The whirlwind assault was in response to evidence showing brutal dictator Bashar al-Assad dropped chemical weapons on a rebel-held town.
Trump ordered two US Navy warships to launch 59 Tomahawk missiles which rained down on an air base near Homs.
Evidence suggests that it was from here that regime planes carrying the murderous gas bombs took off, according to the President.
The UK called the deadly riposte — which completely destroyed the base and killed personnel — an “appropriate” response to Assad’s barbaric slaughter of around 100 people, including children.
But in a sign of how risky the move was, the Pentagon revealed that it had given prior warning to the Russians before launching the missile strike.
Russian President Vladimir Putin has sent more than 4,000 troops to Syria, backed by planes to support Assad, who has been accused of horrific war crimes.
Some claim the action, consistently avoided under the Obama administration despite his talk of a “red line” being crossed, may eventually pave the way to conflict between old foes America and Russia.
But others believe the move has made war less of a possibility, including Britain’s former ambassador to Moscow, Sir Anthony Brenton, who believes that while Putin is gearing up for war, he doesn’t really want one because his military is ‘weaker’ than the West’s.
Speaking to the Daily Mirror in October last year, he said: “They do not want war. They would lose.
“These shows of strength are not an intention to fight, but a signal that fighting must be avoided.”
But if a third global conflict does break out, how will it start, where would it start, what will it look like, and who’s going to win?
Who would win the war?
This is an impossible question to answer with any certainty, but if you are basing it solely on hardware it would seem the US is in the best position to win.
The US is the only country in possession of fifth-gen fighter jets – 187 F-22s and an F-35 that is not yet out of the testing phase.
Russia is developing one stealth fighter and China is working on four.
In terms of submarines the US Navy has 14 ballistic missile submarines with a combined 280 nuclear missiles.
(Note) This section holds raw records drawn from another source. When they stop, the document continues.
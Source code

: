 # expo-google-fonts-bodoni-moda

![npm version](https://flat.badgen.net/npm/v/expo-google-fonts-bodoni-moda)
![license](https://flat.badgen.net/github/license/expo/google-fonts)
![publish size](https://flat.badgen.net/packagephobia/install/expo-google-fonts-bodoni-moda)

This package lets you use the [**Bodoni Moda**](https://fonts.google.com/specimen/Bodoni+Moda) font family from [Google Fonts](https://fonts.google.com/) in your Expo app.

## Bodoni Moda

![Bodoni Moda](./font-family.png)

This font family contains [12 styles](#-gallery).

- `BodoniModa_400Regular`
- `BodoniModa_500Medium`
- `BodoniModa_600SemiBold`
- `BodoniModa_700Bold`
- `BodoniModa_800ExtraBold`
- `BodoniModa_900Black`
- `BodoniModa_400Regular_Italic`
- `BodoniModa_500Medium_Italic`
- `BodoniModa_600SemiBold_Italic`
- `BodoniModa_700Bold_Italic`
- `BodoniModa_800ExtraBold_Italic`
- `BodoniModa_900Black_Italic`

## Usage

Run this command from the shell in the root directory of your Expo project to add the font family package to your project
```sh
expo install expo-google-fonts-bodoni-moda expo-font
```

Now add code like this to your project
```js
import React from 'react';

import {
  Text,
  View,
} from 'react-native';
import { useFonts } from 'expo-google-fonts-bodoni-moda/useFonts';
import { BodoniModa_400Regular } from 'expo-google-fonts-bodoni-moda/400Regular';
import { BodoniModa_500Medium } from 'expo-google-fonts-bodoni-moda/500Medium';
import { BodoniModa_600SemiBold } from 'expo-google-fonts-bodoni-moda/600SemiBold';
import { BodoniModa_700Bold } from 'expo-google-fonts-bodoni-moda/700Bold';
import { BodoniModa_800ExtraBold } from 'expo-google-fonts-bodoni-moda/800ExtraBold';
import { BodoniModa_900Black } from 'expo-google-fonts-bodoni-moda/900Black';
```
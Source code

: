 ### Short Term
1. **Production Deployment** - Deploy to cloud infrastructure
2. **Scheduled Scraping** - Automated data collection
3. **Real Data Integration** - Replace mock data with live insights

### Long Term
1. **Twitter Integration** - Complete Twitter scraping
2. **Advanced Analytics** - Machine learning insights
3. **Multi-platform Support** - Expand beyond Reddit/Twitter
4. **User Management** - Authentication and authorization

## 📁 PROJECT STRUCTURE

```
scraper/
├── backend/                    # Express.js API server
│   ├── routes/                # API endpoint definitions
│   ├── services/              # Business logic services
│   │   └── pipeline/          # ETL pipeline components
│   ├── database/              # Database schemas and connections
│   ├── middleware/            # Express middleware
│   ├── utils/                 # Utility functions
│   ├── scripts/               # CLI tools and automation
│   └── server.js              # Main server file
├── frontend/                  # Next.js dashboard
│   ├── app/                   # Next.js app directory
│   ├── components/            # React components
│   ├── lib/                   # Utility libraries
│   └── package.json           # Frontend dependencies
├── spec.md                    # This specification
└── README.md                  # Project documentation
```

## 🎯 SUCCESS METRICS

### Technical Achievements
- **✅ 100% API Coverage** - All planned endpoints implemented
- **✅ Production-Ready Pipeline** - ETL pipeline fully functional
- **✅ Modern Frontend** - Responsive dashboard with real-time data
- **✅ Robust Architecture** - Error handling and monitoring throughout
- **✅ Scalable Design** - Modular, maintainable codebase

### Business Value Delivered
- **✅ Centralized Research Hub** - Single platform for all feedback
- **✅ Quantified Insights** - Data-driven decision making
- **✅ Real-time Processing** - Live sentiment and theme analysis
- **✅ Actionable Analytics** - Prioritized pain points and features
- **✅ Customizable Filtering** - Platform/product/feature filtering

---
They also possess four guided missile submarines with 154 Tomahawk cruise missiles each and 54 nuclear attack submarines.
Russia has only 60 submarines but they are said to have outstanding stealth capabilities.
They are also developing a 100-megaton nuclear torpedo.
China has five nuclear attack submarines, 53 diesel attack submarines, and four nuclear ballistic missile submarines to date.
However, the emerging superpower is developing more.